─── AVAILABLE DATA

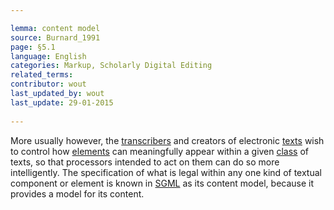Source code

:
 ```yaml
---

lemma: content model
source: Burnard_1991
page: §5.1 
language: English
categories: Markup, Scholarly Digital Editing
related_terms: 
contributor: wout
last_updated_by: wout
last_update: 29-01-2015
        
---
```


More usually however, the [transcribers](transcription.html) and creators of electronic [texts](text.html) wish to control how [elements](element.html) can meaningfully appear within a given [class](class.html) of texts, so that processors intended to act on them can do so more intelligently. The specification of what is legal within any one kind of textual component or element is known in [SGML](SGML.html) as its content model, because it provides a model for its content.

──────

- **WHAT TO DO**
Gather up the lines containing the word "model" from these records and copy them.

- **WRITTEN SOLUTION**
lemma: content model
More usually however, the [transcribers](transcription.html) and creators of electronic [texts](text.html) wish to control how [elements](element.html) can meaningfully appear within a given [class](class.html) of texts, so that processors intended to act on them can do so more intelligently. The specification of what is legal within any one kind of textual component or element is known in [SGML](SGML.html) as its content model, because it provides a model for its content.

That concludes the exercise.